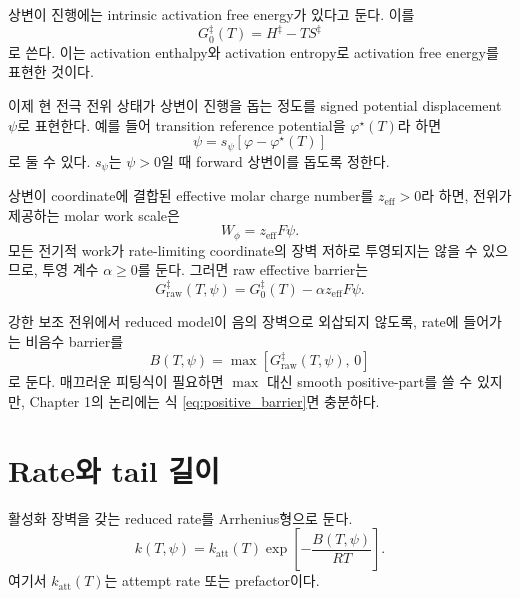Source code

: \documentclass[11pt]{article}
\newcommand{\raw}{\mathrm{raw}}
\newcommand{\att}{\mathrm{att}}
\begin{document}
상변이 진행에는 intrinsic activation free energy가 있다고 둔다. 이를
\begin{equation}
G_0^\ddagger(T)
=
H^\ddagger-T S^\ddagger
\label{eq:intrinsic_barrier}
\end{equation}
로 쓴다. 이는 activation enthalpy와 activation entropy로 activation free energy를 표현한 것이다.

이제 현 전극 전위 상태가 상변이 진행을 돕는 정도를 signed potential displacement \(\psi\)로 표현한다. 예를 들어 transition reference potential을 \(\varphi^\star(T)\)라 하면
\begin{equation}
\psi=s_\psi\left[\varphi-\varphi^\star(T)\right]
\label{eq:psi_def}
\end{equation}
로 둘 수 있다. \(s_\psi\)는 \(\psi>0\)일 때 forward 상변이를 돕도록 정한다.

상변이 coordinate에 결합된 effective molar charge number를 \(z_{\mathrm{eff}}>0\)라 하면, 전위가 제공하는 molar work scale은
\begin{equation}
W_\phi=z_{\mathrm{eff}}F\psi .
\label{eq:potential_work}
\end{equation}
모든 전기적 work가 rate-limiting coordinate의 장벽 저하로 투영되지는 않을 수 있으므로, 투영 계수 \(\alpha\ge0\)를 둔다. 그러면 raw effective barrier는
\begin{equation}
G_{\raw}^\ddagger(T,\psi)
=
G_0^\ddagger(T)
-
\alpha z_{\mathrm{eff}}F\psi .
\label{eq:raw_barrier}
\end{equation}

강한 보조 전위에서 reduced model이 음의 장벽으로 외삽되지 않도록, rate에 들어가는 비음수 barrier를
\begin{equation}
B(T,\psi)
=
\max\!\left[
G_{\raw}^\ddagger(T,\psi),\,0
\right]
\label{eq:positive_barrier}
\end{equation}
로 둔다. 매끄러운 피팅식이 필요하면 \(\max\) 대신 smooth positive-part를 쓸 수 있지만, Chapter 1의 논리에는 식 \eqref{eq:positive_barrier}면 충분하다.

\section{Rate와 tail 길이}

활성화 장벽을 갖는 reduced rate를 Arrhenius형으로 둔다.
\begin{equation}
\boxed{
k(T,\psi)
=
k_{\att}(T)
\exp\!\left[-\frac{B(T,\psi)}{RT}\right].
}
\label{eq:rate_barrier}
\end{equation}
여기서 \(k_{\att}(T)\)는 attempt rate 또는 prefactor이다.
\end{document}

● ● ●

Leaving images out, please output every line of the data exactly.

Source code

: \documentclass[11pt]{article}
\newcommand{\raw}{\mathrm{raw}}
\newcommand{\att}{\mathrm{att}}
\begin{document}
상변이 진행에는 intrinsic activation free energy가 있다고 둔다. 이를
\begin{equation}
G_0^\ddagger(T)
=
H^\ddagger-T S^\ddagger
\label{eq:intrinsic_barrier}
\end{equation}
로 쓴다. 이는 activation enthalpy와 activation entropy로 activation free energy를 표현한 것이다.

이제 현 전극 전위 상태가 상변이 진행을 돕는 정도를 signed potential displacement \(\psi\)로 표현한다. 예를 들어 transition reference potential을 \(\varphi^\star(T)\)라 하면
\begin{equation}
\psi=s_\psi\left[\varphi-\varphi^\star(T)\right]
\label{eq:psi_def}
\end{equation}
로 둘 수 있다. \(s_\psi\)는 \(\psi>0\)일 때 forward 상변이를 돕도록 정한다.

상변이 coordinate에 결합된 effective molar charge number를 \(z_{\mathrm{eff}}>0\)라 하면, 전위가 제공하는 molar work scale은
\begin{equation}
W_\phi=z_{\mathrm{eff}}F\psi .
\label{eq:potential_work}
\end{equation}
모든 전기적 work가 rate-limiting coordinate의 장벽 저하로 투영되지는 않을 수 있으므로, 투영 계수 \(\alpha\ge0\)를 둔다. 그러면 raw effective barrier는
\begin{equation}
G_{\raw}^\ddagger(T,\psi)
=
G_0^\ddagger(T)
-
\alpha z_{\mathrm{eff}}F\psi .
\label{eq:raw_barrier}
\end{equation}

강한 보조 전위에서 reduced model이 음의 장벽으로 외삽되지 않도록, rate에 들어가는 비음수 barrier를
\begin{equation}
B(T,\psi)
=
\max\!\left[
G_{\raw}^\ddagger(T,\psi),\,0
\right]
\label{eq:positive_barrier}
\end{equation}
로 둔다. 매끄러운 피팅식이 필요하면 \(\max\) 대신 smooth positive-part를 쓸 수 있지만, Chapter 1의 논리에는 식 \eqref{eq:positive_barrier}면 충분하다.

\section{Rate와 tail 길이}

활성화 장벽을 갖는 reduced rate를 Arrhenius형으로 둔다.
\begin{equation}
\boxed{
k(T,\psi)
=
k_{\att}(T)
\exp\!\left[-\frac{B(T,\psi)}{RT}\right].
}
\label{eq:rate_barrier}
\end{equation}
여기서 \(k_{\att}(T)\)는 attempt rate 또는 prefactor이다.
\end{document}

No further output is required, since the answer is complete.